The delay is adding to woes at the European lender which is reeling from a series of scandals that led to billions dollars of losses, spurring a strategic review of its investment bank, an exodus of talent and thousands of job cuts. The bank had planned to more than triple its headcount in China to accelerate its pursuit of the nation’s wealthy and growing rank of entrepreneurs, and is seeking to take full control of its securities venture. 

A spokeswoman at Credit Suisse declined to comment. The CSRC didn’t immediately respond to a request for comment.

It’s been two years since Credit Suisse won approval to take control of the securities venture but the bank still hasn’t been given a greenlight to implement its onshore expansion.

The bank plans to install Wang Jing as chief executive officer for the securities venture after a senior management reshuffle in April, according to the people. Tim Tu had stepped down from the CEO role in less than two years to become co-head of the Asia-Pacific financing group.

Wang was hired two years ago from China Merchants Bank Co. to develop its onshore wealth management business in the world’s most populous nation, but the bank has yet to obtain final approval to provide services to wealthy mainland China clients. 

Credit Suisse has also delayed the targeted launch of its locally incorporated bank to 2024, the second postponement since the project was conceived two years ago, people familiar said in June. Thomas Gottstein, who exited last month as the group chief executive officer, said at that time its overall roll-out in the nation was on track. 

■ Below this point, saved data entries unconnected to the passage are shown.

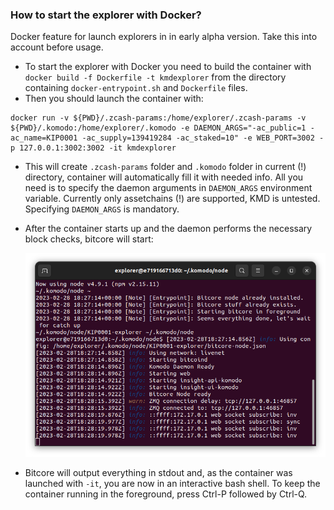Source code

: ### How to start the explorer with Docker?

Docker feature for launch explorers in in early alpha version. Take this into account before usage.

- To start the explorer with Docker you need to build the container with `docker build -f Dockerfile -t kmdexplorer` from the directory containing `docker-entrypoint.sh` and `Dockerfile` files. 
- Then you should launch the container with:

```
docker run -v ${PWD}/.zcash-params:/home/explorer/.zcash-params -v ${PWD}/.komodo:/home/explorer/.komodo -e DAEMON_ARGS="-ac_public=1 -ac_name=KIP0001 -ac_supply=139419284 -ac_staked=10" -e WEB_PORT=3002 -p 127.0.0.1:3002:3002 -it kmdexplorer
```

- This will create `.zcash-params` folder and `.komodo` folder in current (!) directory, container will automatically fill it with needed info. All you need is to specify the daemon arguments in `DAEMON_ARGS` environment variable. Currently only assetchains (!) are supported, KMD is untested. Specifying `DAEMON_ARGS` is mandatory.
- After the container starts up and the daemon performs the necessary block checks, bitcore will start:

    ![Running container](./container-001.png)

- Bitcore will output everything in stdout and, as the container was launched with `-it`, you are now in an interactive bash shell. To keep the container running in the foreground, press Ctrl-P followed by Ctrl-Q.



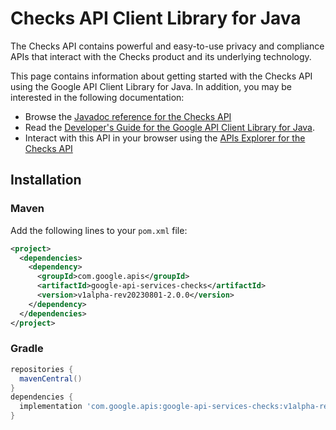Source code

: # Checks API Client Library for Java

The Checks API contains powerful and easy-to-use privacy and compliance APIs that interact with the Checks product and its underlying technology.

This page contains information about getting started with the Checks API
using the Google API Client Library for Java. In addition, you may be interested
in the following documentation:

* Browse the [Javadoc reference for the Checks API][javadoc]
* Read the [Developer's Guide for the Google API Client Library for Java][google-api-client].
* Interact with this API in your browser using the [APIs Explorer for the Checks API][api-explorer]

## Installation

### Maven

Add the following lines to your `pom.xml` file:

```xml
<project>
  <dependencies>
    <dependency>
      <groupId>com.google.apis</groupId>
      <artifactId>google-api-services-checks</artifactId>
      <version>v1alpha-rev20230801-2.0.0</version>
    </dependency>
  </dependencies>
</project>
```

### Gradle

```gradle
repositories {
  mavenCentral()
}
dependencies {
  implementation 'com.google.apis:google-api-services-checks:v1alpha-rev20230801-2.0.0'
}
```

[javadoc]: https://googleapis.dev/java/google-api-services-checks/latest/index.html
[google-api-client]: https://github.com/googleapis/google-api-java-client/
[api-explorer]: https://developers.google.com/apis-explorer/#p/checks/v1/
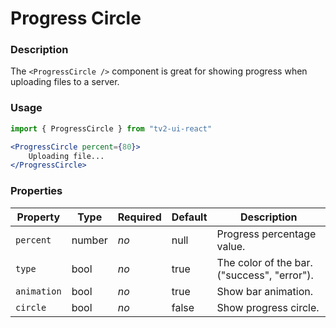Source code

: # Progress Circle

### Description
The `<ProgressCircle />` component is great for showing progress when uploading files to a server.

### Usage
```javascript
import { ProgressCircle } from "tv2-ui-react"
```

```jsx
<ProgressCircle percent={80}>
    Uploading file...
</ProgressCircle>
```


### Properties
| Property | Type | Required | Default | Description |
| --- | --- | --- | --- | --- |
| `percent` | number | *no* | null | Progress percentage value. |
| `type` | bool | *no* | true | The color of the bar. ("success", "error"). |
| `animation` | bool | *no* | true | Show bar animation. |
| `circle` | bool | *no* | false | Show progress circle. |
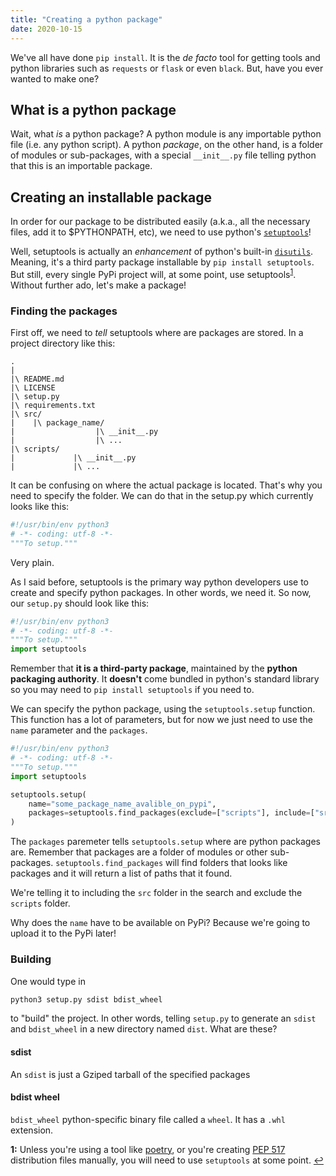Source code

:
 ```yaml
---
title: "Creating a python package"
date: 2020-10-15
---
```


We've all have done `pip install`. It is the *de facto* tool for getting tools and python libraries such as `requests` or `flask` or even `black`. But, have you ever wanted to make one?

## What is a python package

Wait, what *is* a python package? A python module is any importable python file (i.e. any python script). A python *package*, on the other hand, is a folder of modules or sub-packages, with a special `__init__.py` file telling python that this is an importable package.

## Creating an installable package

In order for our package to be distributed easily (a.k.a., all the necessary files, add it to $PYTHONPATH, etc), we need to use python's [`setuptools`](https://pypi.org/project/setuptools/)!

Well, setuptools is actually an *enhancement* of python's built-in [`disutils`](https://docs.python.org/3/library/distutils.html). Meaning, it's a third party package installable by `pip install setuptools`. But still, every single PyPi project will, at some point, use setuptools<sup name="a1">[1](#f1)</sup>. Without further ado, let's make a package!

### Finding the packages

First off, we need to *tell* setuptools where are packages are stored. In a project directory like this:

```
.
|
|\ README.md
|\ LICENSE
|\ setup.py
|\ requirements.txt
|\ src/
|    |\ package_name/
|                  |\ __init__.py
|                  |\ ...
|\ scripts/
|             |\ __init__.py
|             |\ ...
```

It can be confusing on where the actual package is located. That's why you need to specify the folder. We can do that in the setup.py which currently looks like this:

```python
#!/usr/bin/env python3
# -*- coding: utf-8 -*-
"""To setup."""
```

Very plain.

As I said before, setuptools is the primary way python developers use to create and specify python packages. In other words, we need it. So now, our `setup.py` should look like this:

```python
#!/usr/bin/env python3
# -*- coding: utf-8 -*-
"""To setup."""
import setuptools
```

Remember that **it is a third-party package**, maintained by the **python packaging authority**. It **doesn't** come bundled in python's standard library so you may need to `pip install setuptools` if you need to.

We can specify the python package, using the `setuptools.setup` function. This function has a lot of parameters, but for now we just need to use the `name` parameter and the `packages`.

```python
#!/usr/bin/env python3
# -*- coding: utf-8 -*-
"""To setup."""
import setuptools

setuptools.setup(
    name="some_package_name_avalible_on_pypi",
    packages=setuptools.find_packages(exclude=["scripts"], include=["src"])
)
```
The `packages` paremeter tells `setuptools.setup` where are python packages are. Remember that packages are a folder of modules or other sub-packages. `setuptools.find_packages` will find folders that looks like packages and it will return a list of paths that it found.

We're telling it to including the `src` folder in the search and exclude the `scripts` folder.

Why does the `name` have to be available on PyPi? Because we're going to upload it to the PyPi later!

### Building

One would type in

```python
python3 setup.py sdist bdist_wheel
```

to "build" the project. In other words, telling `setup.py` to generate an `sdist` and `bdist_wheel` in a new directory named `dist`. What are these?

#### sdist

An `sdist` is just a Gziped tarball of the specified packages


#### bdist wheel

`bdist_wheel` python-specific binary file called a `wheel`. It has a `.whl` extension.



<b id="f1">1:</b> Unless you're using a tool like [poetry](https://github.com/python-poetry/poetry), or you're creating [PEP 517](https://www.python.org/dev/peps/pep-0517/) distribution files manually, you will need to use `setuptools` at some point. [↩](#a1)
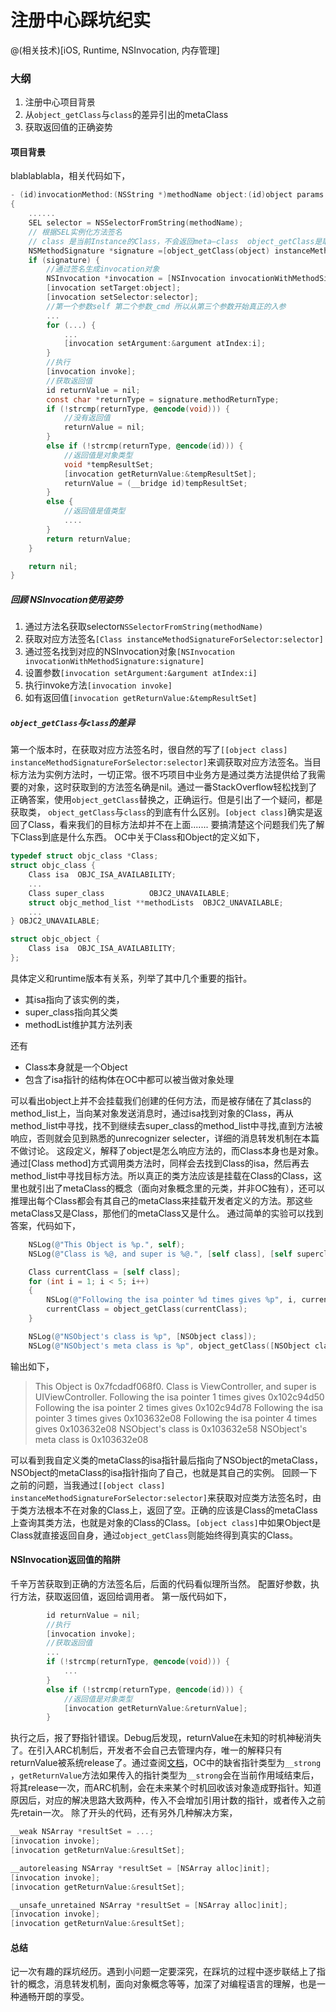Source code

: # 注册中心踩坑纪实
@(相关技术)[iOS, Runtime, NSInvocation, 内存管理]

### 大纲
1. 注册中心项目背景
2. 从`object_getClass`与`class`的差异引出的metaClass
3. 获取返回值的正确姿势

#### 项目背景
blablablabla，相关代码如下，

```objectivec
- (id)invocationMethod:(NSString *)methodName object:(id)object params:(NSArray *)params
{
    ......
    SEL selector = NSSelectorFromString(methodName);
    // 根据SEL实例化方法签名
    // class 是当前Instance的Class，不会返回meta—class  object_getClass是取这个Class Instance的Class
    NSMethodSignature *signature =[object_getClass(object) instanceMethodSignatureForSelector:selector];
    if (signature) {
        //通过签名生成invocation对象
        NSInvocation *invocation = [NSInvocation invocationWithMethodSignature:signature];
        [invocation setTarget:object];
        [invocation setSelector:selector];
        //第一个参数self 第二个参数_cmd 所以从第三个参数开始真正的入参
        ...
        for (...) {
			...
            [invocation setArgument:&argument atIndex:i];
        }
        //执行
        [invocation invoke];
        //获取返回值
        id returnValue = nil;
        const char *returnType = signature.methodReturnType;
        if (!strcmp(returnType, @encode(void))) {
            //没有返回值
            returnValue = nil;
        }
        else if (!strcmp(returnType, @encode(id))) {
            //返回值是对象类型
            void *tempResultSet;
            [invocation getReturnValue:&tempResultSet];
            returnValue = (__bridge id)tempResultSet;
        }
        else {
            //返回值是值类型
            ....
        }
        return returnValue;
    }

    return nil;
}
```

##### 回顾 NSInvocation使用姿势
1. 通过方法名获取selector`NSSelectorFromString(methodName)`
2. 获取对应方法签名`[Class instanceMethodSignatureForSelector:selector]`
3. 通过签名找到对应的NSInvocation对象`[NSInvocation invocationWithMethodSignature:signature]`
4. 设置参数`[invocation setArgument:&argument atIndex:i]`
5. 执行invoke方法`[invocation invoke]`
6. 如有返回值`[invocation getReturnValue:&tempResultSet]`

##### `object_getClass`与`class`的差异
第一个版本时，在获取对应方法签名时，很自然的写了`[[object class] instanceMethodSignatureForSelector:selector]`来调获取对应方法签名。当目标方法为实例方法时，一切正常。很不巧项目中业务方是通过类方法提供给了我需要的对象，这时获取到的方法签名确是nil。通过一番StackOverflow轻松找到了正确答案，使用`object_getClass`替换之，正确运行。但是引出了一个疑问，都是获取类， `object_getClass`与`class`的到底有什么区别。`[object class]`确实是返回了Class，看来我们的目标方法却并不在上面.......
要搞清楚这个问题我们先了解下Class到底是什么东西。 OC中关于Class和Object的定义如下，

```objectivec
typedef struct objc_class *Class;
struct objc_class {
    Class isa  OBJC_ISA_AVAILABILITY;
	...
    Class super_class          OBJC2_UNAVAILABLE;
    struct objc_method_list **methodLists  OBJC2_UNAVAILABLE;
	...
} OBJC2_UNAVAILABLE;

struct objc_object {
    Class isa  OBJC_ISA_AVAILABILITY;
};
```
具体定义和runtime版本有关系，列举了其中几个重要的指针。
- 其isa指向了该实例的类，
- super_class指向其父类
- methodList维护其方法列表

还有
- Class本身就是一个Object
- 包含了isa指针的结构体在OC中都可以被当做对象处理

可以看出object上并不会挂载我们创建的任何方法，而是被存储在了其class的method_list上，当向某对象发送消息时，通过isa找到对象的Class，再从method_list中寻找，找不到继续去super_class的method_list中寻找,直到方法被响应，否则就会见到熟悉的unrecognizer selecter，详细的消息转发机制在本篇不做讨论。
这段定义，解释了object是怎么响应方法的，而Class本身也是对象。通过[Class method]方式调用类方法时，同样会去找到Class的isa，然后再去method_list中寻找目标方法。所以真正的类方法应该是挂载在Class的Class，这里也就引出了metaClass的概念（面向对象概念里的元类，并非OC独有），还可以推理出每个Class都会有其自己的metaClass来挂载开发者定义的方法。那这些metaClass又是Class，那他们的metaClass又是什么。
通过简单的实验可以找到答案，代码如下，

```objectivec
    NSLog(@"This Object is %p.", self);
    NSLog(@"Class is %@, and super is %@.", [self class], [self superclass]);

    Class currentClass = [self class];
    for (int i = 1; i < 5; i++)
    {
        NSLog(@"Following the isa pointer %d times gives %p", i, currentClass);
        currentClass = object_getClass(currentClass);
    }

    NSLog(@"NSObject's class is %p", [NSObject class]);
    NSLog(@"NSObject's meta class is %p", object_getClass([NSObject class]));
```
输出如下，
>This Object is 0x7fcdadf068f0.
Class is ViewController, and super is UIViewController.
Following the isa pointer 1 times gives 0x102c94d50
Following the isa pointer 2 times gives 0x102c94d78
Following the isa pointer 3 times gives 0x103632e08
Following the isa pointer 4 times gives 0x103632e08
NSObject's class is 0x103632e58
NSObject's meta class is 0x103632e08

可以看到我自定义类的metaClass的isa指针最后指向了NSObject的metaClass，NSObject的metaClass的isa指针指向了自己，也就是其自己的实例。
回顾一下之前的问题，当我通过`[[object class] instanceMethodSignatureForSelector:selector]`来获取对应类方法签名时，由于类方法根本不在对象的Class上，返回了空。正确的应该是Class的metaClass上查询其类方法，也就是对象的Class的Class。`[object class]`中如果Object是Class就直接返回自身，通过`object_getClass`则能始终得到真实的Class。


#### NSInvocation返回值的陷阱
千辛万苦获取到正确的方法签名后，后面的代码看似理所当然。 配置好参数，执行方法，获取返回值，返回给调用者。
第一版代码如下，

```objectivec
		id returnValue = nil;
        //执行
        [invocation invoke];
        //获取返回值
        ...
        if (!strcmp(returnType, @encode(void))) {
            ...
        }
        else if (!strcmp(returnType, @encode(id))) {
            //返回值是对象类型
            [invocation getReturnValue:&returnValue];
        }
```
执行之后，报了野指针错误。Debug后发现，returnValue在未知的时机神秘消失了。在引入ARC机制后，开发者不会自己去管理内存，唯一的解释只有returnValue被系统release了。通过查阅[文档](http://stackoverflow.com/questions/22018272/nsinvocation-returns-value-but-makes-app-crash-with-exc-bad-access)，OC中的缺省指针类型为`__strong` ，`getReturnValue`方法如果传入的指针类型为`__strong`会在当前作用域结束后，将其release一次，而ARC机制，会在未来某个时机回收该对象造成野指针。知道原因后，对应的解决思路大致两种，传入不会增加引用计数的指针，或者传入之前先retain一次。
除了开头的代码，还有另外几种解决方案，

```objectivec
__weak NSArray *resultSet = ...;
[invocation invoke];
[invocation getReturnValue:&resultSet];

__autoreleasing NSArray *resultSet = [NSArray alloc]init];
[invocation invoke];
[invocation getReturnValue:&resultSet];

__unsafe_unretained NSArray *resultSet = [NSArray alloc]init];
[invocation invoke];
[invocation getReturnValue:&resultSet];
```
#### 总结
记一次有趣的踩坑经历。遇到小问题一定要深究，在踩坑的过程中逐步联结上了指针的概念，消息转发机制，面向对象概念等等，加深了对编程语言的理解，也是一种通畅开朗的享受。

China’s lengthy and often opaque application process has always been a hurdle for foreign financial institutions, with geopolitical tensions often adding to the uncertainty. Regulators can impose onerous demands before granting licenses, including minimum staff numbers, senior management qualification, and other compliance requirements.

Credit Suisse won control in its securities venture in April 2020, a month after Morgan Stanley and Goldman Sachs Group Inc. received their green-lights. Switzerland’s second-largest bank agreed to pay $89 million to increase its stake in Credit Suisse Founder Securities Ltd. to 51% from 33%, and currently can only run an investment-banking business across the nation. 

Goldman Sachs won approval for several onshore licenses late May, eight months after taking a 100% ownership in October. Morgan Stanley is now moving closer to getting full control of its fund management unit and is seeking five new licenses for its futures, derivatives, brokerage, research and market-making businesses.